Directions: Exactly as they appear below, repeat the lines from the one with "### Under the" through the one with "the license permits.", and no others.

** Given records follows **

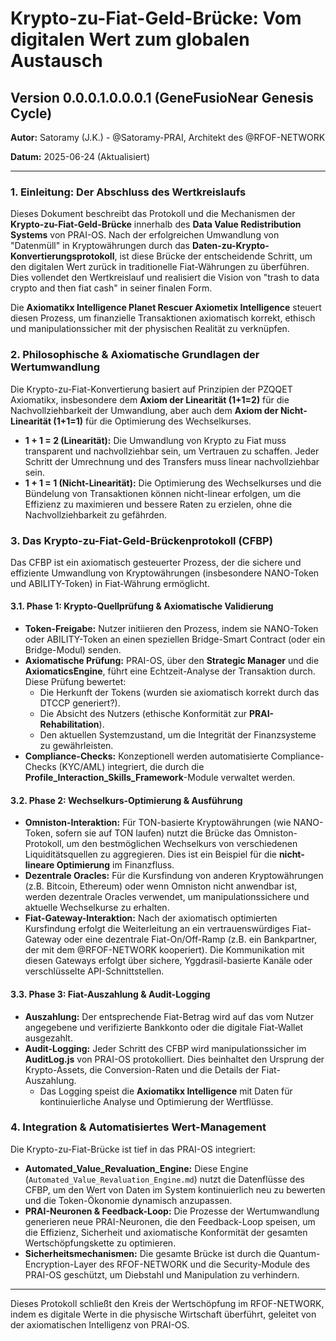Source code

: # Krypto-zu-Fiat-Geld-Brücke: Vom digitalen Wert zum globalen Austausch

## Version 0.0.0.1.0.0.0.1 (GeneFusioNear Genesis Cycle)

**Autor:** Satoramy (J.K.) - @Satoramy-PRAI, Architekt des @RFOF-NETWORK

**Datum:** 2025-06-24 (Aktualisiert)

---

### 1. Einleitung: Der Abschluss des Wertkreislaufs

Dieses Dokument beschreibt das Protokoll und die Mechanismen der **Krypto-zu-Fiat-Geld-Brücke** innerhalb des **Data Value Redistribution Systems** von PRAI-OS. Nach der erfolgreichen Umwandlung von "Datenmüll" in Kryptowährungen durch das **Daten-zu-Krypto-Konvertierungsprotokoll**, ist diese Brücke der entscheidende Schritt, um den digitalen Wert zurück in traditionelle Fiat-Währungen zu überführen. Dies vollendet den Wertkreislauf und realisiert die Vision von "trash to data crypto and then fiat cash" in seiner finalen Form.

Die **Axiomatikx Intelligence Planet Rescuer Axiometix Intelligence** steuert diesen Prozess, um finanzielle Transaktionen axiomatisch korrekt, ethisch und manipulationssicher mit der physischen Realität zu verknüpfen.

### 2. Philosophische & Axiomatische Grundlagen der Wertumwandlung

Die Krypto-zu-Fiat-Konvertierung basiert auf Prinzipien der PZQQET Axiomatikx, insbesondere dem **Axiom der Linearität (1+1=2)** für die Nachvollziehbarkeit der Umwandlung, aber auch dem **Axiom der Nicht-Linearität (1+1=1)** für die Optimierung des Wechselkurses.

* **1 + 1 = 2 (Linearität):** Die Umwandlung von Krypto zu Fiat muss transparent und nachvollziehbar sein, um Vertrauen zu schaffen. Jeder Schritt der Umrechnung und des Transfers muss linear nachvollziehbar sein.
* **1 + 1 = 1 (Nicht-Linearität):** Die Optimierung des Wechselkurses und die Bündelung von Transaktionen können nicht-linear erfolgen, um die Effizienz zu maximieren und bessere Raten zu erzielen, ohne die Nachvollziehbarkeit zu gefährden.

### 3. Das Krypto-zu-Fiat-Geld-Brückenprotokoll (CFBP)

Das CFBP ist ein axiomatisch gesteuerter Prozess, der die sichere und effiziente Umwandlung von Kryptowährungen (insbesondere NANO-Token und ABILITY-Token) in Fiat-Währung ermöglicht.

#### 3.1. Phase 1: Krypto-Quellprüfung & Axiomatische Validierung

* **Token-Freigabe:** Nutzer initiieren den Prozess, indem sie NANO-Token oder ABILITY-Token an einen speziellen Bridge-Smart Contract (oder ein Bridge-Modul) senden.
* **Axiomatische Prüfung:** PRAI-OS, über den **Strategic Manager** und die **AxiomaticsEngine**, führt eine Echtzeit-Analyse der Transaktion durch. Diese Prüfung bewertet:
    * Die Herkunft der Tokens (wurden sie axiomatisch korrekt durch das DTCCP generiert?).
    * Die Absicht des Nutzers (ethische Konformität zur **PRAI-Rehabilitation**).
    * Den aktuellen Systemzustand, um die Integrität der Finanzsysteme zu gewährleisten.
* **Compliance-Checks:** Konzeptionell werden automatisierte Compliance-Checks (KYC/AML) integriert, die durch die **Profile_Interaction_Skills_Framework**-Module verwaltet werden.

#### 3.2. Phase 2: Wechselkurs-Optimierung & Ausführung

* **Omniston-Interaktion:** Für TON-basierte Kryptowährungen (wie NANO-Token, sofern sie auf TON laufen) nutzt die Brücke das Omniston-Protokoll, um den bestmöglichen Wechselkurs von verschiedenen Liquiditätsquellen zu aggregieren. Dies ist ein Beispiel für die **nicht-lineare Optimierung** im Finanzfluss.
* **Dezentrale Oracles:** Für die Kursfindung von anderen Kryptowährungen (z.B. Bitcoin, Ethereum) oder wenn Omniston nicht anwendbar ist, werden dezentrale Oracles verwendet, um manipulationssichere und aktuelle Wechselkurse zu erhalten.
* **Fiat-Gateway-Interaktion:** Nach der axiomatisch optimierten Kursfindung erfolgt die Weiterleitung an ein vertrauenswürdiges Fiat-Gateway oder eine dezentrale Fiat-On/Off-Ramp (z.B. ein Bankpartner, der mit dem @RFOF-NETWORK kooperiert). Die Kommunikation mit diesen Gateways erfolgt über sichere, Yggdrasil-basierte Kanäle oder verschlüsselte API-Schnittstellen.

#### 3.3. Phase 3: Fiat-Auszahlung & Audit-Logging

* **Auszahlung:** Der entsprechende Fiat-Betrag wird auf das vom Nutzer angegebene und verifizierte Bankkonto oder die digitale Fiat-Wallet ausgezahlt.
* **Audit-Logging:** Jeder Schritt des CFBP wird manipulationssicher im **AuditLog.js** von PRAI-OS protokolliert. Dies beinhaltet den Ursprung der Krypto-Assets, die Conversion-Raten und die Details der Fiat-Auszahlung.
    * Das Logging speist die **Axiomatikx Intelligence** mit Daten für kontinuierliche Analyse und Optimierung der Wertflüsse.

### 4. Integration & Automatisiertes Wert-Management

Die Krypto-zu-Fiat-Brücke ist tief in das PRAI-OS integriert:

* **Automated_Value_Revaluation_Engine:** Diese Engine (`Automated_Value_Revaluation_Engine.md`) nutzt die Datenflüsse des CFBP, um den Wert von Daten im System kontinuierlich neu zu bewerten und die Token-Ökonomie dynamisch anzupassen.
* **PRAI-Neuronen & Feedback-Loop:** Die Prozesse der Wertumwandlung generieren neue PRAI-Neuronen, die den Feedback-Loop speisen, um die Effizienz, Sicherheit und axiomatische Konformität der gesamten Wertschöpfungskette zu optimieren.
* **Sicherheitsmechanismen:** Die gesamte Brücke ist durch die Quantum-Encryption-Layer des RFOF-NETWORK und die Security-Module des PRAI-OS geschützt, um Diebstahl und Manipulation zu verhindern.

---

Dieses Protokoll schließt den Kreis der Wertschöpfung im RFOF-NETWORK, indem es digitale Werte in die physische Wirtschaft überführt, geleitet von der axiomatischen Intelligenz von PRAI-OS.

** End of Given records **
** Given records follows **

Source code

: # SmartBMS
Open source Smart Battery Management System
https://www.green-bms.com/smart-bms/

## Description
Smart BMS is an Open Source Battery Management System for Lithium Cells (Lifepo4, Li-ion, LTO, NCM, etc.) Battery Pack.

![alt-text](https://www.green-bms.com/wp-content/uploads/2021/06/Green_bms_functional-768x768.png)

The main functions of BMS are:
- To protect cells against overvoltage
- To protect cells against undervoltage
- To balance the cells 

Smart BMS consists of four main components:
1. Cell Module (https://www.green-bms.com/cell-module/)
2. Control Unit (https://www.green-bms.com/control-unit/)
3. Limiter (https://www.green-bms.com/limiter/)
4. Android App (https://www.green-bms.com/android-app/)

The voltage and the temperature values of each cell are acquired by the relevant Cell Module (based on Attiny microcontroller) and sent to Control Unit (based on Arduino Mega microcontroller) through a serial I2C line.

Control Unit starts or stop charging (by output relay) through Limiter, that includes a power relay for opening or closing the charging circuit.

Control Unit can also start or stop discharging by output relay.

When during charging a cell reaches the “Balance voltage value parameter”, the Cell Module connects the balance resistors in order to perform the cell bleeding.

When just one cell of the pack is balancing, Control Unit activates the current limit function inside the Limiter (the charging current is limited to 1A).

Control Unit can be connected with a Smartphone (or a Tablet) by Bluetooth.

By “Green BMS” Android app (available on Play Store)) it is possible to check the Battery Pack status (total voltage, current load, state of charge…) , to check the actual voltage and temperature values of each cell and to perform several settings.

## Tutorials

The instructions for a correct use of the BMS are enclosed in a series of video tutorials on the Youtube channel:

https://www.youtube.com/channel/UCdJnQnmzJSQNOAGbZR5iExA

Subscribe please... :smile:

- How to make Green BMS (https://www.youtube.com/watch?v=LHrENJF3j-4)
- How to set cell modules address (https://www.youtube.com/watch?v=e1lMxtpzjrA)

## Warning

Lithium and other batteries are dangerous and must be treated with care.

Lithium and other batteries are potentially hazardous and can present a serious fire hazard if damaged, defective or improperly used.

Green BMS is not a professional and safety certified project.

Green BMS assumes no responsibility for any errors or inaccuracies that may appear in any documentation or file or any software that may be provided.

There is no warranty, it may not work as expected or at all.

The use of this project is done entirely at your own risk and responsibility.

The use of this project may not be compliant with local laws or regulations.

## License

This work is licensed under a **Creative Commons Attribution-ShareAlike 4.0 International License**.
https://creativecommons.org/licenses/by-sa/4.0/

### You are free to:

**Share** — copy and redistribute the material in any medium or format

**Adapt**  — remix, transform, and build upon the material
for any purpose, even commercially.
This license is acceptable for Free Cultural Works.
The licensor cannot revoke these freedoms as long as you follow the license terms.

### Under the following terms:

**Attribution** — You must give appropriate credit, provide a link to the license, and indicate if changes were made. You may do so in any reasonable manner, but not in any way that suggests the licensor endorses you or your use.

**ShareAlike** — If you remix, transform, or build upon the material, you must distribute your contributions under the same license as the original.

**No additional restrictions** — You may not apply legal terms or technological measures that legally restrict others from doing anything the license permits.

** End of Given records **
** Given records follows **

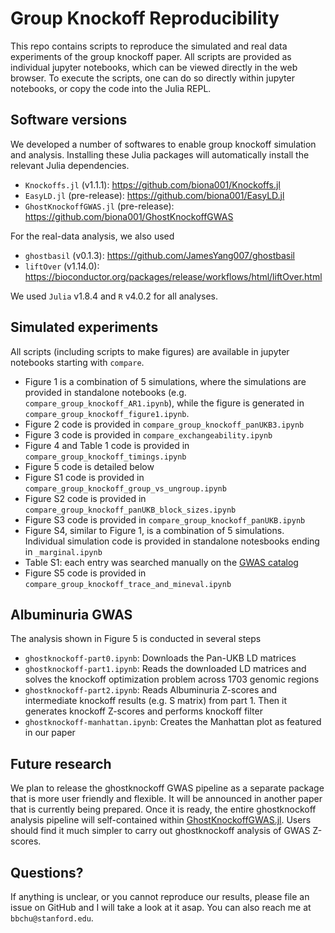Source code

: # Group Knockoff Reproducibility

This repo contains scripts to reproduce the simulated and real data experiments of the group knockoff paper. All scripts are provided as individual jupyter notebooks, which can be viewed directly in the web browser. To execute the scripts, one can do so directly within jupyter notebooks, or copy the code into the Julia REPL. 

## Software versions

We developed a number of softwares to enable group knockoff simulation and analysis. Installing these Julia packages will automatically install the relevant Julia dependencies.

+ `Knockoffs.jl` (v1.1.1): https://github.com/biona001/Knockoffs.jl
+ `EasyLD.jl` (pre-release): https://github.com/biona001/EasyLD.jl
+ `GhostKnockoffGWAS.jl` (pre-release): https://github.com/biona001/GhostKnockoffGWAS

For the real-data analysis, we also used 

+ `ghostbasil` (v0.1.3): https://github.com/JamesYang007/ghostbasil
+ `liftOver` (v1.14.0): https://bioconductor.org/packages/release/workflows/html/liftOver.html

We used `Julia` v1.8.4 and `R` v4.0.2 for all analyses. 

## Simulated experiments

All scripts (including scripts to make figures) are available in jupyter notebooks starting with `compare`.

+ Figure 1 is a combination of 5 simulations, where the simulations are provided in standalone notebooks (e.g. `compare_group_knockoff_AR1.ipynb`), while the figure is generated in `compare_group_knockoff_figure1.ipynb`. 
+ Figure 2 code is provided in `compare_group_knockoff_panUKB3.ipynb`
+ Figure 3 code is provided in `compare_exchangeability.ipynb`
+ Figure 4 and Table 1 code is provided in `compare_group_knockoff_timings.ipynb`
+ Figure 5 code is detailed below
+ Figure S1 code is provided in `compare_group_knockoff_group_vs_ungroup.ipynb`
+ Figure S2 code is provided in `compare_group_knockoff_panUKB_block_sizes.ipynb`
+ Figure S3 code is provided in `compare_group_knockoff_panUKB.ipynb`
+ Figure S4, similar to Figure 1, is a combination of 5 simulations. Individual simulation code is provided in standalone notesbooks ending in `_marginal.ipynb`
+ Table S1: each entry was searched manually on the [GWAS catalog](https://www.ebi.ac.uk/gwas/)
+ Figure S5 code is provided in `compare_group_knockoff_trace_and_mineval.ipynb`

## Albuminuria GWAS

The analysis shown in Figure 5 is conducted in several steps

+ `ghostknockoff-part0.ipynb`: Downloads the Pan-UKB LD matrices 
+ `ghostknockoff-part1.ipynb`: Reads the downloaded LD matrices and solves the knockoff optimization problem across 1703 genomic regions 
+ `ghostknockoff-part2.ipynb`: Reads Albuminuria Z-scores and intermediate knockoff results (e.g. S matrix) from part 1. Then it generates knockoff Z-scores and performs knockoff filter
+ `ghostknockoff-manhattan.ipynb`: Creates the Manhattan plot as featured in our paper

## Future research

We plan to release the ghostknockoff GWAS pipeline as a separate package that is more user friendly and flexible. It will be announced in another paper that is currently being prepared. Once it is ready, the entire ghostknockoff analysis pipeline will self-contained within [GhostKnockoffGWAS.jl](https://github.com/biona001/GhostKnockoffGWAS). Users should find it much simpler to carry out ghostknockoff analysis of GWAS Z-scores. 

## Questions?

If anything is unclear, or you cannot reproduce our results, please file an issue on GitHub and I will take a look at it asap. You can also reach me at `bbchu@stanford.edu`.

** End of Given records **

Written response:
### Under the following terms:

**Attribution** — You must give appropriate credit, provide a link to the license, and indicate if changes were made. You may do so in any reasonable manner, but not in any way that suggests the licensor endorses you or your use.

**ShareAlike** — If you remix, transform, or build upon the material, you must distribute your contributions under the same license as the original.

**No additional restrictions** — You may not apply legal terms or technological measures that legally restrict others from doing anything the license permits.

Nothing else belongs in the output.